On that score, she’s got her finger firmly on a hot-button issue. The central conflicts in The Casual Vacancy all turn on the sudden death of a local crusader devoted to helping the impoverished. His demise brings to a boil a decades-long grudge match over who should care for the less fortunate in town, and how much should be spent on them. There are many arguments over “responsibility” in the novel, and some of the positions taken by conservative characters sound remarkably like Mitt Romney’s now-viral comments about America’s 47 percent.

But Rowling’s escalating alarm over how the underprivileged in society are treated grows strident at times. If being "adult" means pushing much harder on life's ugliness than she did in a fantasy milieu, maybe that's a mixed artistic blessing. And as The Casual Vacancy unfolds like a roll of ever-sharper barbed wire, it's hard not to think that Rowling has perhaps satisfied herself and her passions more than she'll satisfy readers. She may also find she has a lot of pissed-off parents on her hands, concerned that she's put so much teenage drama—the biggest plot explosions turn on adolescents posting nasty messages online—in a story too graphic for the many tweens likely to be intrigued by it. (She remains as good as ever at crafting believable and moving interior monologues in the anxious heads of sullen, troubled children.)

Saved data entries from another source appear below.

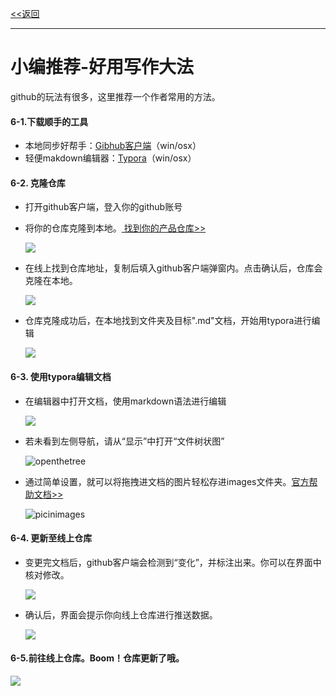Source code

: [<<返回](https://leaishere.github.io/docs)

------

# 小编推荐-好用写作大法

github的玩法有很多，这里推荐一个作者常用的方法。

#### 6-1.下载顺手的工具

- 本地同步好帮手：[Gibhub客户端](https://desktop.github.com/)（win/osx）
- 轻便makdown编辑器：[Typora](https://www.typora.io/)（win/osx） 

#### 6-2. 克隆仓库

- 打开github客户端，登入你的github账号

- 将你的仓库克隆到本地。[ 找到你的产品仓库>>](https://github.com/UCloudDocs?tab=repositories)

  ![](img/githubclone_2.png)

- 在线上找到仓库地址，复制后填入github客户端弹窗内。点击确认后，仓库会克隆在本地。

  ![](img/github_clone1.png)

* 仓库克隆成功后，在本地找到文件夹及目标".md"文档，开始用typora进行编辑

  ![](img/localfindfile.png)

#### 6-3. 使用typora编辑文档

* 在编辑器中打开文档，使用markdown语法进行编辑

  ![](img/editing.png)

* 若未看到左侧导航，请从“显示”中打开“文件树状图”

  ![openthetree](img/openthetree.png)
  
* 通过简单设置，就可以将拖拽进文档的图片轻松存进images文件夹。[官方帮助文档>>](http://support.typora.io/Images/)

  ![picinimages](img/picinimages-2673746.png)



#### 6-4. 更新至线上仓库

- 变更完文档后，github客户端会检测到“变化”，并标注出来。你可以在界面中核对修改。

  ![](img/githubchange.png)

* 确认后，界面会提示你向线上仓库进行推送数据。

  ![](img/githubpush.png)

#### 6-5.前往线上仓库。Boom！仓库更新了哦。

![](img/boom.png)


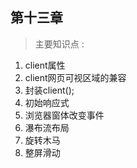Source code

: ##  第十三章    
>  主要知识点 :  
1. client属性     
2. client网页可视区域的兼容  
3. 封装client();    
4. 初始响应式  
5. 浏览器窗体改变事件  
6. 瀑布流布局  
7. 旋转木马   
8. 整屏滑动 
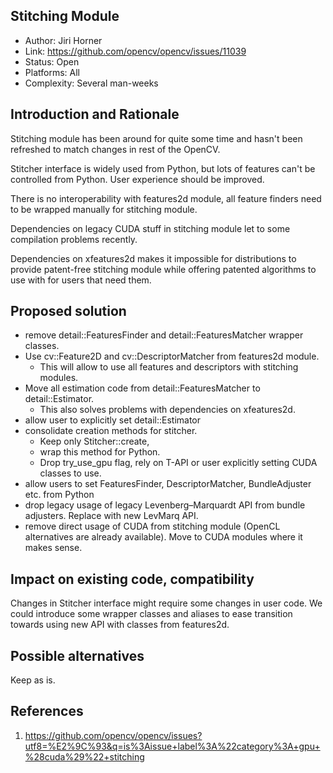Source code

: ## Stitching Module
* Author: Jiri Horner
* Link: https://github.com/opencv/opencv/issues/11039
* Status: Open
* Platforms: All
* Complexity: Several man-weeks

## Introduction and Rationale

Stitching module has been around for quite some time and hasn't been refreshed to match changes in rest of the OpenCV.

Stitcher interface is widely used from Python, but lots of features can't be controlled from Python. User experience should be improved.

There is no interoperability with features2d module, all feature finders need to be wrapped manually for stitching module.

Dependencies on legacy CUDA stuff in stitching module let to some compilation problems recently.

Dependencies on xfeatures2d makes it impossible for distributions to provide patent-free stitching module while offering patented algorithms to use with for users that need them.

## Proposed solution
* remove detail::FeaturesFinder and detail::FeaturesMatcher wrapper classes. 
* Use cv::Feature2D and cv::DescriptorMatcher from features2d module. 
   * This will allow to use all features and descriptors with stitching modules. 
* Move all estimation code from detail::FeaturesMatcher to detail::Estimator. 
   * This also solves problems with dependencies on xfeatures2d.
* allow user to explicitly set detail::Estimator
* consolidate creation methods for stitcher. 
   * Keep only Stitcher::create, 
   * wrap this method for Python. 
   * Drop try_use_gpu flag, rely on T-API or user explicitly setting CUDA classes to use.
* allow users to set FeaturesFinder, DescriptorMatcher, BundleAdjuster etc. from Python
* drop legacy usage of legacy Levenberg–Marquardt API from bundle adjusters. Replace with new LevMarq API.
* remove direct usage of CUDA from stitching module (OpenCL alternatives are already available). Move to CUDA modules where it makes sense.

## Impact on existing code, compatibility
Changes in Stitcher interface might require some changes in user code. We could introduce some wrapper classes and aliases to ease transition towards using new API with classes from features2d.

## Possible alternatives
Keep as is.

## References
1. https://github.com/opencv/opencv/issues?utf8=%E2%9C%93&q=is%3Aissue+label%3A%22category%3A+gpu+%28cuda%29%22+stitching
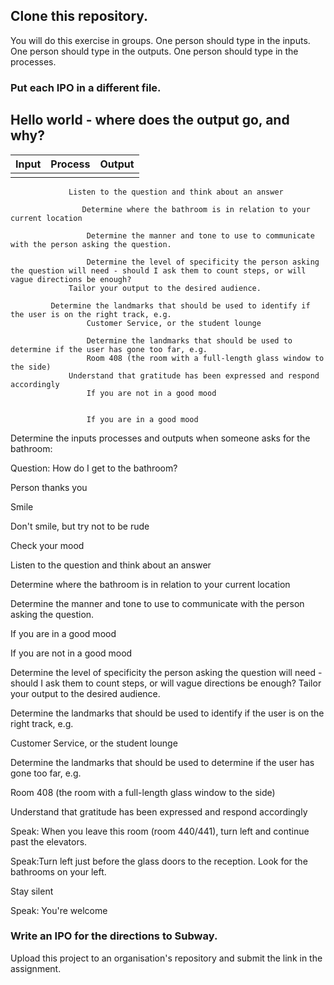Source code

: ## Clone this repository. 

You will do this exercise in groups. 
One person should type in the inputs. 
One person should type in the outputs. 
One person should type in the processes. 

### Put each IPO in a different file.  

## Hello world - where does the output go, and why? 

|Input              |Process                                 |Output                                               |
|-------------------|----------------------------------------|-----------------------------------------------------|
|                   |
	             Listen to the question and think about an answer
		     
                    Determine where the bathroom is in relation to your current location
		     
                     Determine the manner and tone to use to communicate with the person asking the question.
		     
                     Determine the level of specificity the person asking the question will need - should I ask them to count steps, or will vague directions be enough?
	             Tailor your output to the desired audience.
		     
		     Determine the landmarks that should be used to identify if the user is on the right track, e.g.
                     Customer Service, or the student lounge
		     
                     Determine the landmarks that should be used to determine if the user has gone too far, e.g.
                     Room 408 (the room with a full-length glass window to the side)
	             Understand that gratitude has been expressed and respond accordingly
                     If you are not in a good mood


                     If you are in a good mood


Determine the inputs processes and outputs when someone asks for the bathroom: 

Question: How do I get to the bathroom?

Person thanks you

Smile

Don't smile, but try not to be rude 

Check your mood

Listen to the question and think about an answer

Determine where the bathroom is in relation to your current location

Determine the manner and tone to use to communicate with the person asking the question.

If you are in a good mood

If you are not in a good mood

Determine the level of specificity the person asking the question will need - should I ask them to count steps, or will vague directions be enough? Tailor your output to the desired audience.

Determine the landmarks that should be used to identify if the user is on the right track, e.g. 

Customer Service, or the student lounge

Determine the landmarks that should be used to determine if the user has gone too far, e.g.

Room 408 (the room with a full-length glass window to the side)

Understand that gratitude has been expressed and respond accordingly

Speak: When you leave this room (room 440/441), turn left and continue past the elevators.

Speak:Turn left just before the glass doors to the reception. Look for the bathrooms on your left.  

Stay silent

Speak: You're welcome 

### Write an IPO for the directions to Subway.

Upload this project to an organisation's repository and submit the link in the assignment. 


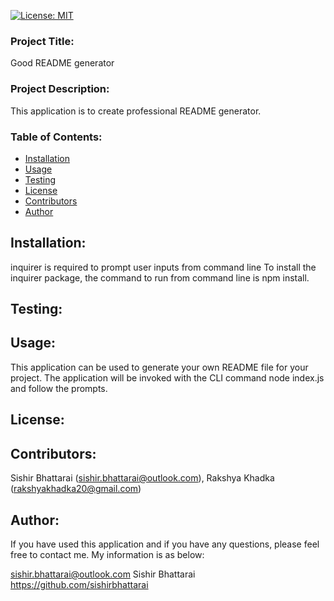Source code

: 
 [![License: MIT](https://img.shields.io/badge/License-MIT-yellow.svg)](https://opensource.org/licenses/MIT)
 
 ### Project Title: 
 Good README generator 

 ### Project Description: 
 This application is to create professional README generator.
 
 ### Table of Contents:

 * [Installation](#Installation)
 * [Usage](#Usage)
 * [Testing](#Testing)
 * [License](#License)
 * [Contributors](#Contributors)
 * [Author](#Author)
 
 ## Installation:
 inquirer is required to prompt user inputs from command line
 To install the inquirer package, the command to run from command line is npm install. 

 ## Testing:


 ## Usage:
 This application can be used to generate your own README file for your project. 
 The application will be invoked with the CLI command node index.js and follow the prompts.

 ## License:
 

 ## Contributors:
 Sishir Bhattarai (sishir.bhattarai@outlook.com), Rakshya Khadka (rakshyakhadka20@gmail.com)
 
 ## Author:
 If you have used this application and if you have any questions, please feel free to contact me. My information is as below:

 sishir.bhattarai@outlook.com
 Sishir Bhattarai
 https://github.com/sishirbhattarai


 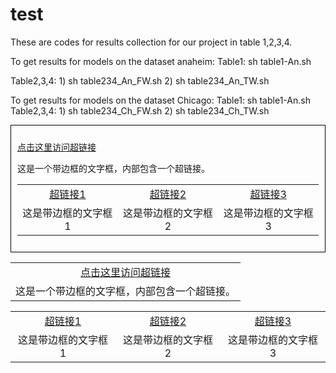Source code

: # test

These are codes for results collection for our project in table 1,2,3,4.

To get results for models on the dataset anaheim:
   Table1:  sh table1-An.sh

   Table2,3,4: 1) sh table234_An_FW.sh
               2) sh table234_An_TW.sh

To get results for models on the dataset Chicago:
   Table1: sh table1-An.sh
   Table2,3,4: 1) sh table234_Ch_FW.sh
               2) sh table234_Ch_TW.sh
<div style="border: 1px solid black; padding: 10px;">
    
[点击这里访问超链接](https://example.com)
    
这是一个带边框的文字框，内部包含一个超链接。

|                           |                           |                           |
|:-------------------------:|:-------------------------:|:-------------------------:|
| [超链接1](https://example.com) | [超链接2](https://example.com) | [超链接3](https://example.com) |
| 这是带边框的文字框1        | 这是带边框的文字框2        | 这是带边框的文字框3        |
    
</div>

|                            |
|:--------------------------:|
| [点击这里访问超链接](https://example.com) |
| 这是一个带边框的文字框，内部包含一个超链接。 |

|                           |                           |                           |
|:-------------------------:|:-------------------------:|:-------------------------:|
| [超链接1](https://example.com) | [超链接2](https://example.com) | [超链接3](https://example.com) |
| 这是带边框的文字框1        | 这是带边框的文字框2        | 这是带边框的文字框3        |
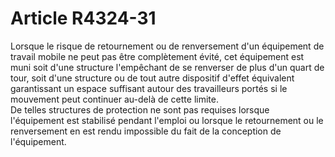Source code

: # Article R4324-31

  
Lorsque le risque de retournement ou de renversement d'un équipement de travail mobile ne peut pas être complètement évité, cet équipement est muni soit d'une structure l'empêchant de se renverser de plus d'un quart de tour, soit d'une structure ou de tout autre dispositif d'effet équivalent garantissant un espace suffisant autour des travailleurs portés si le mouvement peut continuer au-delà de cette limite.   
De telles structures de protection ne sont pas requises lorsque l'équipement est stabilisé pendant l'emploi ou lorsque le retournement ou le renversement en est rendu impossible du fait de la conception de l'équipement.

Rowling has said that she has never presented herself as a do-gooding "babysitter" or "teacher" for child readers. She's right to defend her Potter books as honest and adult in their own way. But The Casual Vacancy isn't just unblinking about the sordid side of life. It's almost gleefully clinical in cataloguing the worst impulses of humankind, and at bringing us into the heads of bigoted, vituperative locals ruled by tradition, spite, and envy. It's Dickensian in its contempt for corrupt people and institutions, and it comes on like narrative napalm. Prepare to be singed.